BookmarkSubscribeRSS Feed
🔒 This topic is solved and locked. Need further help from the community? Please sign in and ask a new question.
_maldini_
Barite | Level 11

I am stacking 5 datasets into 1 (Time periods 1-5 = Final dataset). Each of these 5 datasets was the result of a merge of 5 datasets (e.g. Physical activity, nutrition, personal health, etc.). That's 25 datasets total. There are 500 variables and 2000 observations.

 

I used PROC IMPORT for each of 25 Excel worksheets (5 files w/ 5 tabs each). I will never do this again! Smiley LOL

 

I am seeing truncated values in at least 1 character variable - an open text box - in the final dataset only.

 

Not surprisingly, according to PROC CONTENTS, the length of this variable is different in each of the 5 merged datasets (Time period 1, 2, 3, 4, 5). No truncation occurs in these datasets. The truncation only occurs in the final dataset, after these 5 datasets are joined into one.

 

Can I assign length, or other attributes, to certain variables in the DATA step before the SET statement for the final dataset? 

 

My code: 

DATA a1_a5_final;

  LENGTH var1 $45;
  SET 
			a1_final 
			a2_final 
			a3_final 
			a4_final 
			a5_final;	
RUN; 

 

There are only a handful of character variables that I would need to be worried about here. In a perfect world, I would go back and read-in the data for each worksheet and set the attributes. It's too late for that now. 

 

Is there a quicker way to solve this problem?

 

Thank you!

 

 

 

1 ACCEPTED SOLUTION

Accepted Solutions
Tom
Super User Tom
Super User

SAS has an extremely nasty habit when reading from Excel or external databases of permanently attaching formats to character variables.

format comment $100.;

Now if you use PROC IMPORT to let SAS guess at how to format your data from Excel of text files then you can end up with the variable in one file being of length 10 and in another file of length 20.  This causes two problems.  

 

The first problem is how to make sure that when you stack them that each variable is assigned the proper length so that no values are truncated.  PROC SQL can help with that.  Or you can just define the variables BEFORE the MERGE or SET statement.

data want ;
   length id $20 age 8 comment $200 ;
   set ds1-ds5 ;
run;

The second problem as those annoying permanently attached formats.  If the first dataset has COMMENT define as LENGTH=$200 and has no format attached and the second has it defined as LENGTH=100 and has $100. format attached if you set them together you get the right length but the wrong format is attached so when you print the value it is truncated.  You fix this by adding a format statement that lists variables but does not have a format specified. This will remove the format from those variables.

data want ;
   length id $20 age 8 comment $200 ;
   set ds1-ds5 ;
   format _character_ ;
run;

View solution in original post

11 REPLIES 11
FreelanceReinh
Jade | Level 19

@_maldini_ wrote:

Can I assign length, or other attributes, to certain variables in the DATA step before the MERGE statement for the final dataset?  

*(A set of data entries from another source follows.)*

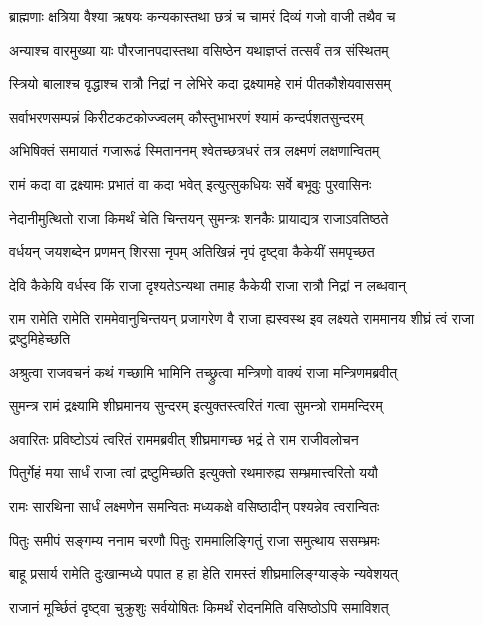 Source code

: \twolineshloka
{ब्राह्मणाः क्षत्रिया वैश्या ऋषयः कन्यकास्तथा}
{छत्रं च चामरं दिव्यं गजो वाजी तथैव च} %

\twolineshloka
{अन्याश्च वारमुख्या याः पौरजानपदास्तथा}
{वसिष्ठेन यथाज्ञप्तं तत्सर्वं तत्र संस्थितम्} %

\twolineshloka
{स्त्रियो बालाश्च वृद्धाश्च रात्रौ निद्रां न लेभिरे}
{कदा द्रक्ष्यामहे रामं पीतकौशेयवाससम्} %

\twolineshloka
{सर्वाभरणसम्पन्नं किरीटकटकोज्ज्वलम्}
{कौस्तुभाभरणं श्यामं कन्दर्पशतसुन्दरम्} %

\twolineshloka
{अभिषिक्तं समायातं गजारूढं स्मिताननम्}
{श्वेतच्छत्रधरं तत्र लक्ष्मणं लक्षणान्वितम्} %

\twolineshloka
{रामं कदा वा द्रक्ष्यामः प्रभातं वा कदा भवेत्}
{इत्युत्सुकधियः सर्वे बभूवुः पुरवासिनः} %

\twolineshloka
{नेदानीमुत्थितो राजा किमर्थं चेति चिन्तयन्}
{सुमन्त्रः शनकैः प्रायाद्यत्र राजाऽवतिष्ठते} %

\twolineshloka
{वर्धयन् जयशब्देन प्रणमन् शिरसा नृपम्}
{अतिखिन्नं नृपं दृष्ट्वा कैकेयीं समपृच्छत} %

\twolineshloka
{देवि कैकेयि वर्धस्व किं राजा दृश्यतेऽन्यथा}
{तमाह कैकेयी राजा रात्रौ निद्रां न लब्धवान्} %

\threelineshloka
{राम रामेति रामेति राममेवानुचिन्तयन्}
{प्रजागरेण वै राजा ह्यस्वस्थ इव लक्ष्यते}
{राममानय शीघ्रं त्वं राजा द्रष्टुमिहेच्छति} %

\twolineshloka
{अश्रुत्वा राजवचनं कथं गच्छामि भामिनि}
{तच्छ्रुत्वा मन्त्रिणो वाक्यं राजा मन्त्रिणमब्रवीत्} %

\twolineshloka
{सुमन्त्र रामं द्रक्ष्यामि शीघ्रमानय सुन्दरम्}
{इत्युक्तस्त्वरितं गत्वा सुमन्त्रो राममन्दिरम्} %

\twolineshloka
{अवारितः प्रविष्टोऽयं त्वरितं राममब्रवीत्}
{शीघ्रमागच्छ भद्रं ते राम राजीवलोचन} %

\twolineshloka
{पितुर्गेहं मया सार्धं राजा त्वां द्रष्टुमिच्छति}
{इत्युक्तो रथमारुह्य सम्भ्रमात्त्वरितो ययौ} %

\twolineshloka
{रामः सारथिना सार्धं लक्ष्मणेन समन्वितः}
{मध्यकक्षे वसिष्ठादीन् पश्यन्नेव त्वरान्वितः} %

\twolineshloka
{पितुः समीपं सङ्गम्य ननाम चरणौ पितुः}
{राममालिङ्गितुं राजा समुत्थाय ससम्भ्रमः} %

\twolineshloka
{बाहू प्रसार्य रामेति दुःखान्मध्ये पपात ह}
{हा हेति रामस्तं शीघ्रमालिङ्ग्याङ्के न्यवेशयत्} %

\twolineshloka
{राजानं मूर्च्छितं दृष्ट्वा चुक्रुशुः सर्वयोषितः}
{किमर्थं रोदनमिति वसिष्ठोऽपि समाविशत्} %

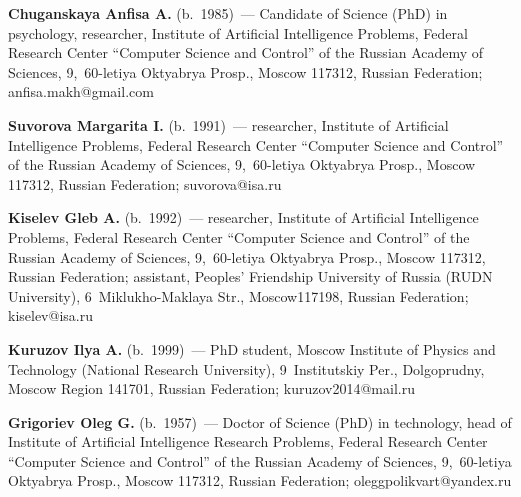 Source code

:   \vspace*{3pt}
  
  
  \noindent
  \textbf{Chuganskaya Anfisa A.} (b.\ 1985)~--- Candidate of Science (PhD) in psychology, 
researcher, Institute of Artificial Intelligence Problems, Federal Research Center 
``Computer 
Science and Control'' of the Russian Academy of Sciences, 9,~60-letiya Oktyabrya Prosp., Moscow 
117312, Russian Federation; \mbox{anfisa.makh@gmail.com}
  
  \vspace*{3pt}
  
  
  \noindent
  \textbf{Suvorova Margarita I.} (b.\ 1991)~--- researcher, Institute of Artificial Intelligence 
Problems, Federal Research Center ``Computer Science and Control'' of the Russian Academy of 
Sciences, 9,~60-letiya Oktyabrya Prosp., Moscow 117312, Russian Federation; 
\mbox{suvorova@isa.ru}
  
  \vspace*{3pt}
  
  
  \noindent
  \textbf{Kiselev Gleb A.} (b.\ 1992)~--- researcher, Institute of Artificial Intelligence Problems, 
Federal Research Center ``Computer Science and Control'' of the Russian Academy of Sciences, 
9,~60-letiya Oktyabrya Prosp., Moscow 117312, Russian Federation; assistant, Peoples' Friendship 
University of Russia (RUDN University), 6~Miklukho-Maklaya Str., Moscow117198, Russian 
Federation; \mbox{kiselev@isa.ru}
  
  \vspace*{3pt}
  
  \noindent
  \textbf{Kuruzov Ilya A.} (b.\ 1999)~--- PhD student, Moscow Institute of Physics and 
Technology (National Research University), 9~Institutskiy Per., Dolgoprudny, Moscow Region 
141701, Russian Federation; \mbox{kuruzov2014@mail.ru}
  
  \vspace*{3pt}
  
  \noindent
  \textbf{Grigoriev Oleg G.} (b.\ 1957)~--- Doctor of Science (PhD) in technology, head of 
Institute of Artificial Intelligence Research Problems, Federal Research Center ``Computer Science and Control'' 
of the Russian Academy of Sciences, 9,~60-letiya Oktyabrya Prosp., Moscow 117312, Russian 
Federation; \mbox{oleggpolikvart@yandex.ru}
  


\label{end\stat}

\renewcommand{\bibname}{\protect\rm Литература} 
   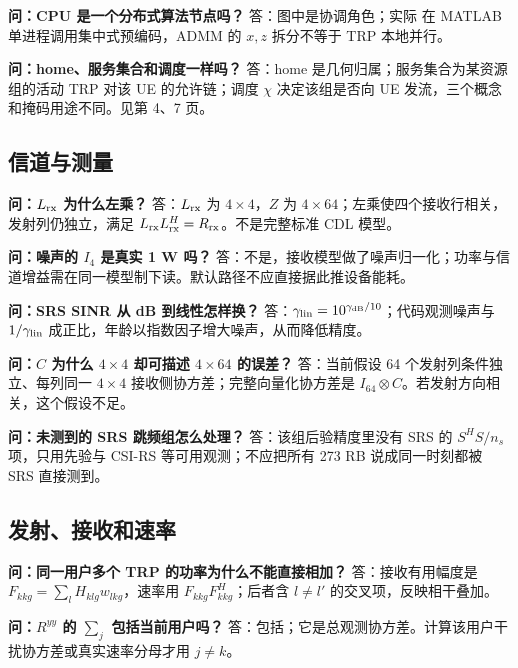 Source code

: \documentclass[11pt,a4paper]{ctexart}
\begin{document}
\textbf{问：CPU 是一个分布式算法节点吗？} 答：图中是协调角色；实际  在 MATLAB 单进程调用集中式预编码，ADMM 的 $x,z$ 拆分不等于 TRP 本地并行。\par

\textbf{问：home、服务集合和调度一样吗？} 答：home 是几何归属；服务集合为某资源组的活动 TRP 对该 UE 的允许链；调度 $\chi$ 决定该组是否向 UE 发流，三个概念和掩码用途不同。见第 4、7 页。\par

\subsection*{信道与测量}

\textbf{问：$L_{\rm rx}$ 为什么左乘？} 答：$L_{\rm rx}$ 为 $4\times4$，$Z$ 为 $4\times64$；左乘使四个接收行相关，发射列仍独立，满足 $L_{\rm rx}L_{\rm rx}^H=R_{\rm rx}$。不是完整标准 CDL 模型。\par

\textbf{问：噪声的 $I_4$ 是真实 1 W 吗？} 答：不是，接收模型做了噪声归一化；功率与信道增益需在同一模型制下读。默认路径不应直接据此推设备能耗。\par

\textbf{问：SRS SINR 从 dB 到线性怎样换？} 答：$\gamma_{\rm lin}=10^{\gamma_{\rm dB}/10}$；代码观测噪声与 $1/\gamma_{\rm lin}$ 成正比，年龄以指数因子增大噪声，从而降低精度。\par

\textbf{问：$C$ 为什么 $4\times4$ 却可描述 $4\times64$ 的误差？} 答：当前假设 64 个发射列条件独立、每列同一 $4\times4$ 接收侧协方差；完整向量化协方差是 $I_{64}\otimes C$。若发射方向相关，这个假设不足。\par

\textbf{问：未测到的 SRS 跳频组怎么处理？} 答：该组后验精度里没有 SRS 的 $S^HS/n_s$ 项，只用先验与 CSI-RS 等可用观测；不应把所有 273 RB 说成同一时刻都被 SRS 直接测到。\par

\subsection*{发射、接收和速率}

\textbf{问：同一用户多个 TRP 的功率为什么不能直接相加？} 答：接收有用幅度是 $F_{kkg}=\sum_lH_{klg}w_{lkg}$，速率用 $F_{kkg}F_{kkg}^H$；后者含 $l\ne l'$ 的交叉项，反映相干叠加。\par

\textbf{问：$R^{yy}$ 的 $\sum_j$ 包括当前用户吗？} 答：包括；它是总观测协方差。计算该用户干扰协方差或真实速率分母才用 $j\ne k$。\par
\end{document}
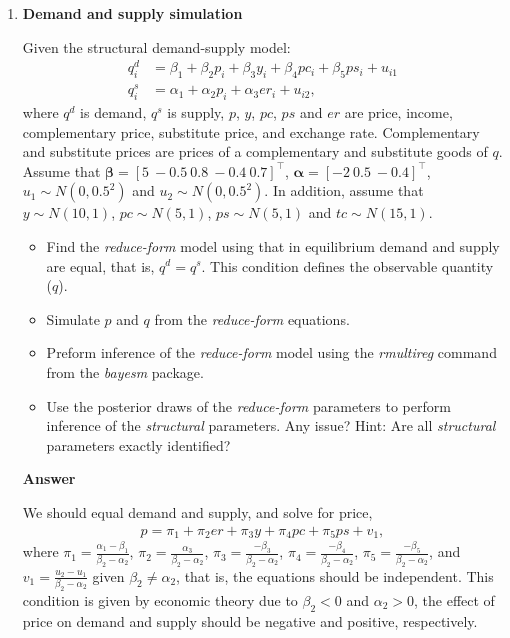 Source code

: \begin{enumerate}[leftmargin=*]
	\item \textbf{Demand and supply simulation}

Given the structural demand-supply model:
\begin{align*}
	q_i^d&=\beta_1+\beta_2p_i+\beta_3y_i+\beta_4pc_i+\beta_5ps_i+u_{i1}\\
	q_i^s&=\alpha_1+\alpha_2p_i+\alpha_3er_i+u_{i2},
\end{align*}
where $q^d$ is demand, $q^s$ is supply, $p$, $y$, $pc$, $ps$ and $er$ are price, income, complementary price, substitute price, and exchange rate. Complementary and substitute prices are prices of a complementary and substitute goods of $q$. Assume that $\bm{\beta}=\left[5 \ -0.5 \ 0.8 \ -0.4 \ 0.7\right]^{\top}$, $\bm{\alpha}=\left[-2 \ 0.5 \ -0.4\right]^{\top}$, $u_1\sim N(0, 0.5^2)$ and $u_2\sim N(0, 0.5^2)$. In addition, assume that $y\sim N(10,1)$, $pc\sim N(5,1)$, $ps\sim N(5,1)$ and $tc\sim N(15,1)$.
\begin{itemize}
	\item Find the \textit{reduce-form} model using that in equilibrium demand and supply are equal, that is, $q^d=q^s$. This condition defines the observable quantity ($q$).
	\item Simulate $p$ and $q$ from the \textit{reduce-form} equations.
	\item Preform inference of the \textit{reduce-form} model using the \textit{rmultireg} command from the \textit{bayesm} package.
	\item Use the posterior draws of the \textit{reduce-form} parameters to perform inference of the \textit{structural} parameters. Any issue? Hint: Are all \textit{structural} parameters exactly identified?   
\end{itemize}

\textbf{Answer}

We should equal demand and supply, and solve for price,
\begin{align*}
	p=\pi_1+\pi_2 er + \pi_3 y + \pi_4 pc + \pi_5 ps + v_1,
\end{align*}
where $\pi_1=\frac{\alpha_1-\beta_1}{\beta_2-\alpha_2}$, $\pi_2=\frac{\alpha_3}{\beta_2-\alpha_2}$, $\pi_3=\frac{-\beta_3}{\beta_2-\alpha_2}$, $\pi_4=\frac{-\beta_4}{\beta_2-\alpha_2}$, $\pi_5=\frac{-\beta_5}{\beta_2-\alpha_2}$, and $v_1=\frac{u_2-u_1}{\beta_2-\alpha_2}$ given $\beta_2\neq\alpha_2$, that is, the equations should be independent. This condition is given by economic theory due to $\beta_2<0$ and $\alpha_2>0$, the effect of price on demand and supply should be negative and positive, respectively.


\end{enumerate}
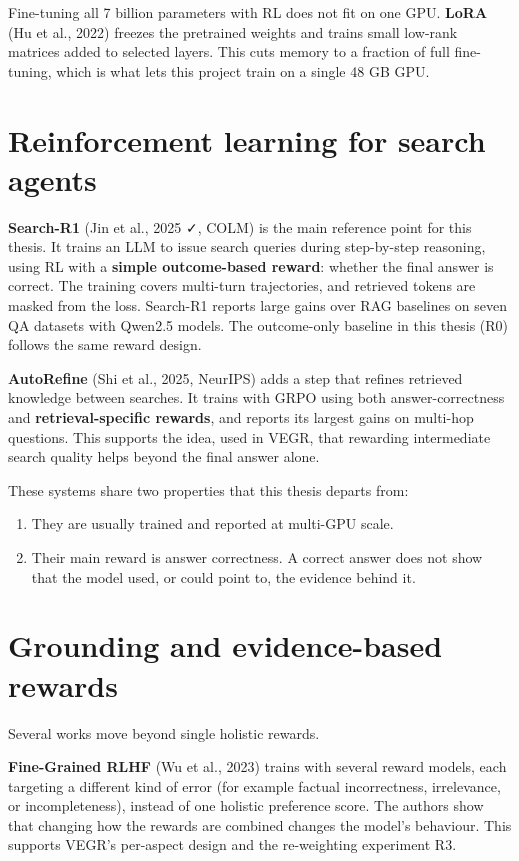 Fine-tuning all 7 billion parameters with RL does not fit on one GPU.
\textbf{LoRA} (Hu et al., 2022) freezes the pretrained weights and
trains small low-rank matrices added to selected layers. This cuts
memory to a fraction of full fine-tuning, which is what lets this
project train on a single 48 GB GPU.

\section{Reinforcement learning for search agents}\label{sec:2.6}

\textbf{Search-R1} (Jin et al., 2025 ✓, COLM) is the main reference
point for this thesis. It trains an LLM to issue search queries during
step-by-step reasoning, using RL with a \textbf{simple outcome-based
reward}: whether the final answer is correct. The training covers
multi-turn trajectories, and retrieved tokens are masked from the loss.
Search-R1 reports large gains over RAG baselines on seven QA datasets
with Qwen2.5 models. The outcome-only baseline in this thesis (R0)
follows the same reward design.

\textbf{AutoRefine} (Shi et al., 2025, NeurIPS) adds a step that refines
retrieved knowledge between searches. It trains with GRPO using both
answer-correctness and \textbf{retrieval-specific rewards}, and reports
its largest gains on multi-hop questions. This supports the idea, used
in VEGR, that rewarding intermediate search quality helps beyond the
final answer alone.

These systems share two properties that this thesis departs from:

\begin{enumerate}
\def\labelenumi{\arabic{enumi}.}
\tightlist
\item
  They are usually trained and reported at multi-GPU scale.
\item
  Their main reward is answer correctness. A correct answer does not
  show that the model used, or could point to, the evidence behind it.
\end{enumerate}

\section{Grounding and evidence-based rewards}\label{sec:2.7}

Several works move beyond single holistic rewards.

\textbf{Fine-Grained RLHF} (Wu et al., 2023) trains with several reward
models, each targeting a different kind of error (for example factual
incorrectness, irrelevance, or incompleteness), instead of one holistic
preference score. The authors show that changing how the rewards are
combined changes the model's behaviour. This supports VEGR's per-aspect
design and the re-weighting experiment R3.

Yes, you can. Assigning lengths could look like this:

data want;
length first_chvar $260 second_chvar $300 ...;
merge ...
...
run;
_maldini_
Barite | Level 11

@FreelanceReinh Sorry. I should have tried this first. Given my struggles lately, I assumed that it couldn't be that easy...

 

It works, kinda. A new PROC CONTENTS says the length has been changed, however the values are still truncated. Obviously I need to do some more investigating. 

 

The values are not truncated in any of the datasets that go into the final dataset...Hmmm.

 

Btw, I should have made it clear that I am joining/stacking the 5 merged datasets into one final dataset (i.e. Not merging). I'm going to make the change in the original post.

FreelanceReinh
Jade | Level 19

You can use the LENGTH statement in the same way before a SET statement (if that's what you used).

 

The important point is that the LENGTH statement is executed before the SET (or MERGE, ...) statement, so that the specified lengths are set in the PDV (program data vector) and the values from the input datasets are read into the "wide fields" prepared in the PDV.

Astounding
PROC Star

Consider using PROC SQL to join the data sets instead of a DATA step.  SQL is pretty good at locating the longest length needed and using it, with no extra work on your part.

_maldini_
Barite | Level 11

@Astounding I've never used it. Would it be too much to ask for some example code? Smiley Surprised

 

Btw, I should have made it clear that was joining/stacking the 5 merged datasets into one final dataset (i.e. Not merging)...

Astounding
PROC Star

Here's a version worth trying:

 

proc sql;

create table a1_a5_final as

select * from a1_final union

select * from a2_final union

select * from a3_final union

select * from a4_final union

select * from a5_final;

quit;

 

Pay careful attention to the number of records coming in vs. going out.  SQL UNION has a habit of removing duplicates.

FreelanceReinh
Jade | Level 19

@Astounding wrote:

SQL UNION has a habit of removing duplicates.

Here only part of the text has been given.